> _WORK TO BE COMPLETED_
In the entries below, work out how many lines include "Lafayette", and write only that number.

[Dataset items]
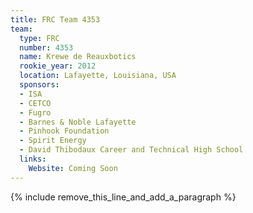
 ```yaml
---
title: FRC Team 4353
team:
  type: FRC
  number: 4353
  name: Krewe de Reauxbotics
  rookie_year: 2012
  location: Lafayette, Louisiana, USA
  sponsors:
  - ISA
  - CETCO
  - Fugro
  - Barnes & Noble Lafayette
  - Pinhook Foundation
  - Spirit Energy
  - David Thibodaux Career and Technical High School
  links:
    Website: Coming Soon
---
```


{% include remove_this_line_and_add_a_paragraph %}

> _OUTPUT FOR THIS TASK_
2